Work to be completed: Everything in the listing below from the line containing "The book is" through the line containing "We are calling" must be repeated exactly; the remaining lines are not wanted.
Content starts
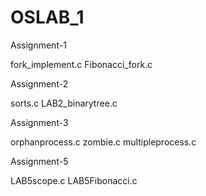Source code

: # OSLAB_1
Assignment-1

fork_implement.c
Fibonacci_fork.c

Assignment-2

sorts.c
LAB2_binarytree.c

Assignment-3

orphanprocess.c
zombie.c
multipleprocess.c

Assignment-5

LAB5scope.c
LAB5Fibonacci.c
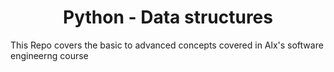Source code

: <h1 align='center'> Python - Data structures </h1>

This Repo covers the basic to advanced concepts covered in Alx's software engineerng course
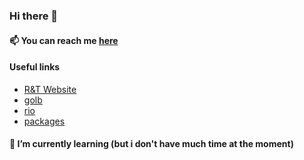### Hi there 👋

#### 📫 You can reach me [here](https://its-just-nans.github.io/links/)

#### Useful links

- [R&T Website](https://its-just-nans.github.io/rt/)
- [golb](https://its-just-nans.github.io/golb/)
- [rio](https://its-just-nans.github.io/rio/)
- [packages](https://its-just-nans.github.io/lab/packages/)

#### 🌱 I’m currently learning (but i don't have much time at the moment)
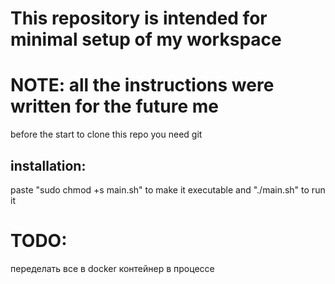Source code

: # This repository is intended for minimal setup of my workspace
# NOTE: all the instructions were written for the future me
before the start to clone this repo you need git

## installation:
paste "sudo chmod +s main.sh" to make it executable and
"./main.sh"  to run it

# TODO:
переделать все в docker контейнер
в процессе

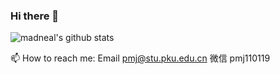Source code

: ### Hi there 👋
![madneal's github stats](https://github-readme-stats.vercel.app/api?username=pmj110119&show_icons=true&theme=radical)

<!--
🔭 I am finding a job in the industry in 2024, including autonomous driving, 3D reconstruction and other related computer vision topics. If you have suitable position, please feel free to contact me!
-->


📫 How to reach me:  Email pmj@stu.pku.edu.cn  微信 pmj110119  

<!--
**pmj110119/pmj110119** is a ✨ _special_ ✨ repository because its `README.md` (this file) appears on your GitHub profile.


Here are some ideas to get you started:

- 🔭 I’m currently working on ...
- 🌱 I’m currently learning ...
- 👯 I’m looking to collaborate on ...
- 🤔 I’m looking for help with ...
- 💬 Ask me about ...
- 📫 How to reach me: 
  wechat:pmj110119  
  Email: pmj@stu.pku.edu.cn
- 😄 Pronouns: ...
- ⚡ Fun fact: ...
-->
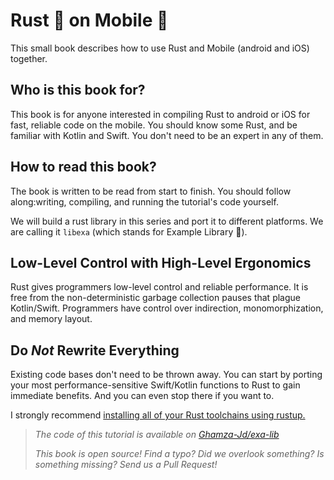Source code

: # Rust 🦀 on Mobile 📱

This small book describes how to use Rust and Mobile (android and iOS) together.

## Who is this book for?

This book is for anyone interested in compiling Rust to android or iOS for fast,
reliable code on the mobile. You should know some Rust, and be familiar with
Kotlin and Swift. You don't need to be an expert in any of them.

## How to read this book?

The book is written to be read from start to finish. You should follow
along:writing, compiling, and running the tutorial's code yourself.

We will build a rust library in this series and port it to different platforms.
We are calling it `libexa` (which stands for Example Library 🫣).

## Low-Level Control with High-Level Ergonomics

Rust gives programmers low-level control and reliable performance. It is free
from the non-deterministic garbage collection pauses that plague Kotlin/Swift.
Programmers have control over indirection, monomorphization, and memory layout.

## Do _Not_ Rewrite Everything

Existing code bases don't need to be thrown away. You can start by porting your
most performance-sensitive Swift/Kotlin functions to Rust to gain immediate
benefits. And you can even stop there if you want to.

I strongly recommend [installing all of your Rust toolchains using rustup.][1]

> _The code of this tutorial is available on [Ghamza-Jd/exa-lib][2]_
>
> _This book is open source! Find a typo? Did we overlook something?
> Is something missing? Send us a Pull Request!_

[1]: https://www.rust-lang.org/tools/install
[2]: https://github.com/Ghamza-Jd/exa-lib
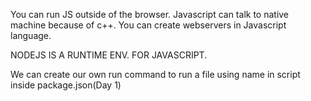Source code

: You can run JS outside of the browser. Javascript can talk to native machine because of c++. You can create webservers in Javascript language.

NODEJS IS A RUNTIME ENV. FOR JAVASCRIPT.

We can create our own run command to run a file using name in script inside package.json(Day 1)
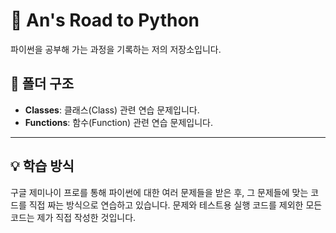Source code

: # 👋 An's Road to Python

파이썬을 공부해 가는 과정을 기록하는 저의 저장소입니다.

## 📂 폴더 구조

- **Classes**: 클래스(Class) 관련 연습 문제입니다.
- **Functions**: 함수(Function) 관련 연습 문제입니다.

---

## 💡 학습 방식

구글 제미나이 프로를 통해 파이썬에 대한 여러 문제들을 받은 후, 그 문제들에 맞는 코드를 직접 짜는 방식으로 연습하고 있습니다. 
문제와 테스트용 실행 코드를 제외한 모든 코드는 제가 직접 작성한 것입니다.
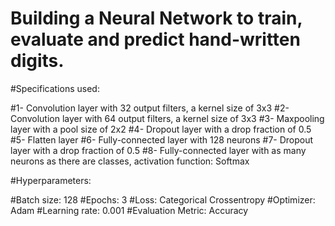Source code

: # Building a Neural Network to train, evaluate and predict hand-written digits.

#Specifications used:

#1- Convolution layer with 32 output filters, a kernel size of 3x3
#2- Convolution layer with 64 output filters, a kernel size of 3x3
#3- Maxpooling layer with a pool size of 2x2
#4- Dropout layer with a drop fraction of 0.5
#5- Flatten layer
#6- Fully-connected layer with 128 neurons
#7- Dropout layer with a drop fraction of 0.5
#8- Fully-connected layer with as many neurons as there are classes, activation function: Softmax

#Hyperparameters:

#Batch size: 128
#Epochs: 3
#Loss: Categorical Crossentropy
#Optimizer: Adam
#Learning rate: 0.001
#Evaluation Metric: Accuracy
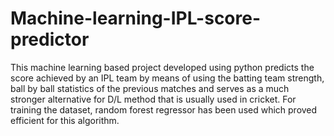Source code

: # Machine-learning-IPL-score-predictor
This machine learning based project developed using python predicts the score achieved by an IPL team by means of using the batting team strength, ball by ball statistics of the previous matches and serves as a much stronger alternative for D/L method that is usually used in cricket. For training the dataset, random forest regressor has been used which proved efficient for this algorithm.
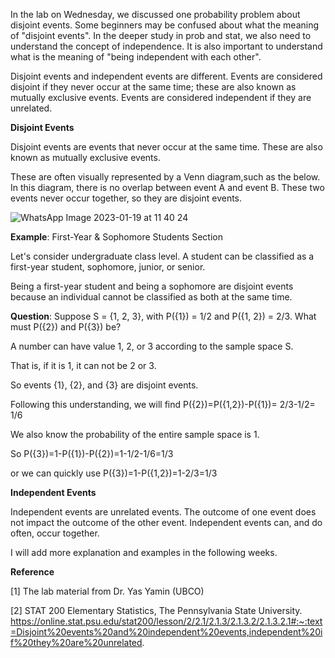 In the lab on Wednesday, we discussed one probability problem about disjoint events. 
Some beginners may be confused about what the meaning of "disjoint events". 
In the deeper study in prob and stat, we also need to understand the concept of independence. 
It is also important to understand what is the meaning of "being independent with each other".

Disjoint events and independent events are different. 
Events are considered disjoint if they never occur at the same time; these are also known as mutually exclusive events. 
Events are considered independent if they are unrelated.

**Disjoint Events**

Disjoint events are events that never occur at the same time. These are also known as mutually exclusive events. 

These are often visually represented by a Venn diagram,such as the below.
In this diagram, there is no overlap between event A and event B. These two events never occur together, so they are disjoint events.

![WhatsApp Image 2023-01-19 at 11 40 24](https://user-images.githubusercontent.com/65377692/213543598-93e6c713-8fcf-426e-86a6-f6bc8d423c78.jpg)

**Example**: First-Year & Sophomore Students Section

Let's consider undergraduate class level. A student can be classified as a first-year student, sophomore, junior, or senior.

Being a first-year student and being a sophomore are disjoint events because an individual cannot be classified as both at the same time. 

**Question**: Suppose S = {1, 2, 3}, with P({1}) = 1/2 and P({1, 2}) = 2/3. What must P({2}) and P({3}) be? 

A number can have value 1, 2, or 3 according to the sample space S.

That is, if it is 1, it can not be 2 or 3.

So events {1}, {2}, and {3} are disjoint events.

Following this understanding, we will find P({2})=P({1,2})-P({1})= 2/3-1/2= 1/6

We also know the probability of the entire sample space is 1.

So P({3})=1-P({1})-P({2})=1-1/2-1/6=1/3

or we can quickly use P({3})=1-P({1,2})=1-2/3=1/3

**Independent Events**

Independent events are unrelated events. The outcome of one event does not impact the outcome of the other event. Independent events can, and do often, occur together.

I will add more explanation and examples in the following weeks.

**Reference**

[1] The lab material from Dr. Yas Yamin (UBCO)

[2] STAT 200 Elementary Statistics, The Pennsylvania State University.
https://online.stat.psu.edu/stat200/lesson/2/2.1/2.1.3/2.1.3.2/2.1.3.2.1#:~:text=Disjoint%20events%20and%20independent%20events,independent%20if%20they%20are%20unrelated.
Content ends
Worked solution:
The book is written to be read from start to finish. You should follow
along:writing, compiling, and running the tutorial's code yourself.

We will build a rust library in this series and port it to different platforms.
We are calling it `libexa` (which stands for Example Library 🫣).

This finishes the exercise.